* **WORK INSTRUCTIONS**
Could you print exactly the lines of the listing below, starting at the line that has "类似于Hermite阵相对于对称阵，酉矩阵是正交阵概念的推广" and ending at the line that has "- $$(UV)^*(UV)=(UV)(UV)^*=E$$", and only those lines?

* **THE INPUT**
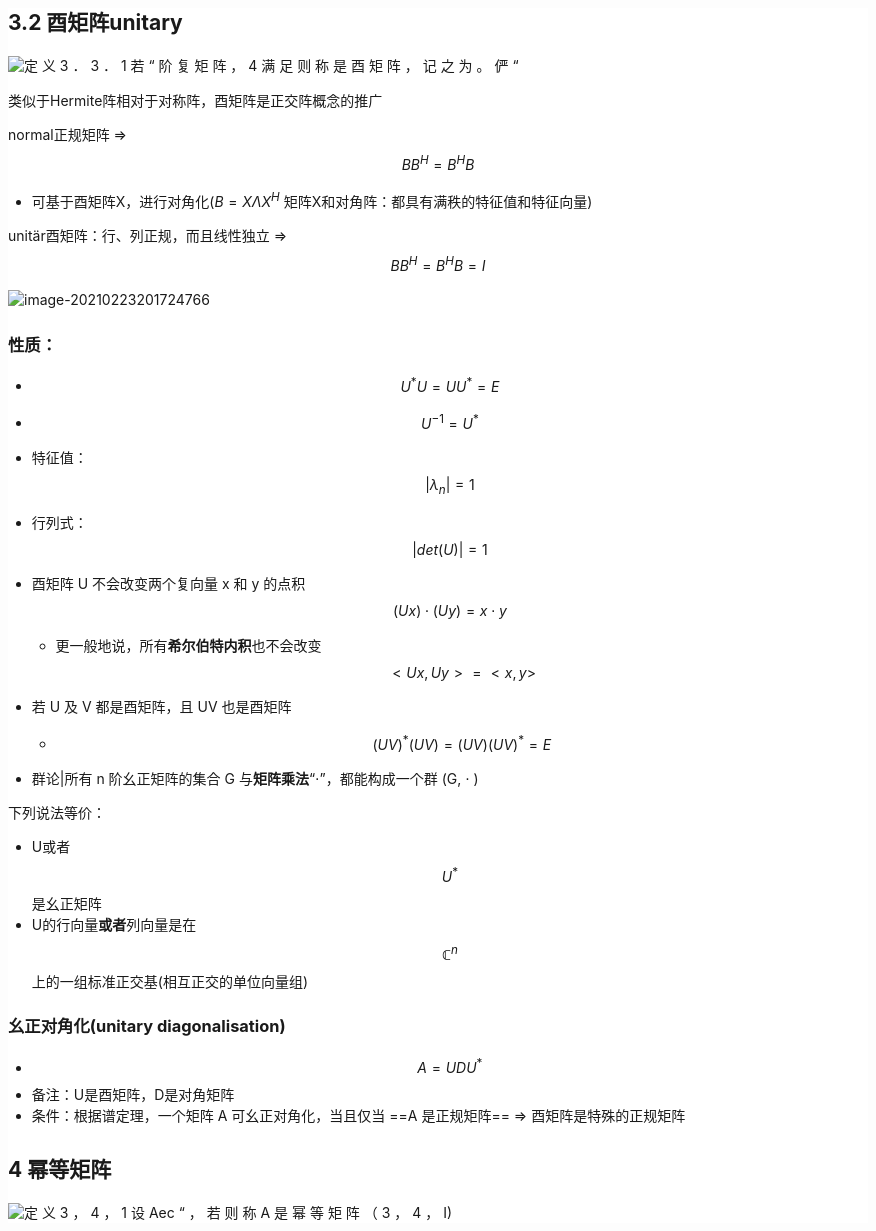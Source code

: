 







## 3.2 酉矩阵unitary

![定 义 3 ． 3 ． 1 若 “ 阶 复 矩 阵 ， 4 满 足  则 称 是 酉 矩 阵 ， 记 之 为 。 俨 “ ](https://cdn.jsdelivr.net/gh/DaiDuncan/PicUploader/img/20210223170242.png)

类似于Hermite阵相对于对称阵，酉矩阵是正交阵概念的推广



normal正规矩阵 => $$BB^H=B^HB$$

- 可基于酉矩阵X，进行对角化($B=X\Lambda X^H$ 矩阵X和对角阵：都具有满秩的特征值和特征向量)

unitär酉矩阵：行、列正规，而且线性独立 => $$BB^H=B^HB=I$$



![image-20210223201724766](https://cdn.jsdelivr.net/gh/DaiDuncan/PicUploader/img/20210223201724.png)

### 性质：

- $$U^*U=UU^*=E$$
- $$U^{-1} = U^*$$
- 特征值：$$|\lambda_n|=1$$
- 行列式：$$|det(U)|=1$$
- 酉矩阵 U 不会改变两个复向量 x 和 y 的点积 $$(Ux)\cdot(Uy)=x\cdot y$$
  - 更一般地说，所有**希尔伯特内积**也不会改变 $$<Ux, Uy>=<x, y>$$

- 若 U 及 V 都是酉矩阵，且 UV 也是酉矩阵
  - $$(UV)^*(UV)=(UV)(UV)^*=E$$

- 群论|所有 n 阶幺正矩阵的集合 G 与**矩阵乘法**“⋅”，都能构成一个群 (G, ⋅ )



下列说法等价：

- U或者$$U^*$$是幺正矩阵
- U的行向量**或者**列向量是在$$\mathbb{C}^n$$上的一组标准正交基(相互正交的单位向量组)



### 幺正对角化(unitary diagonalisation)

- $$A=UDU^*$$
- 备注：U是酉矩阵，D是对角矩阵
- 条件：根据谱定理，一个矩阵 A 可幺正对角化，当且仅当 ==A 是正规矩阵== => 酉矩阵是特殊的正规矩阵





## 4 幂等矩阵

![定 义 3 ， 4 ， 1 设 Aec “ ， 若  则 称 A 是 幂 等 矩 阵  （ 3 ， 4 ， I) ](https://cdn.jsdelivr.net/gh/DaiDuncan/PicUploader/img/20210223170400.png)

* **ANSWER BOX**
类似于Hermite阵相对于对称阵，酉矩阵是正交阵概念的推广



normal正规矩阵 => $$BB^H=B^HB$$

- 可基于酉矩阵X，进行对角化($B=X\Lambda X^H$ 矩阵X和对角阵：都具有满秩的特征值和特征向量)

unitär酉矩阵：行、列正规，而且线性独立 => $$BB^H=B^HB=I$$



![image-20210223201724766](https://cdn.jsdelivr.net/gh/DaiDuncan/PicUploader/img/20210223201724.png)

### 性质：

- $$U^*U=UU^*=E$$
- $$U^{-1} = U^*$$
- 特征值：$$|\lambda_n|=1$$
- 行列式：$$|det(U)|=1$$
- 酉矩阵 U 不会改变两个复向量 x 和 y 的点积 $$(Ux)\cdot(Uy)=x\cdot y$$
  - 更一般地说，所有**希尔伯特内积**也不会改变 $$<Ux, Uy>=<x, y>$$

- 若 U 及 V 都是酉矩阵，且 UV 也是酉矩阵
  - $$(UV)^*(UV)=(UV)(UV)^*=E$$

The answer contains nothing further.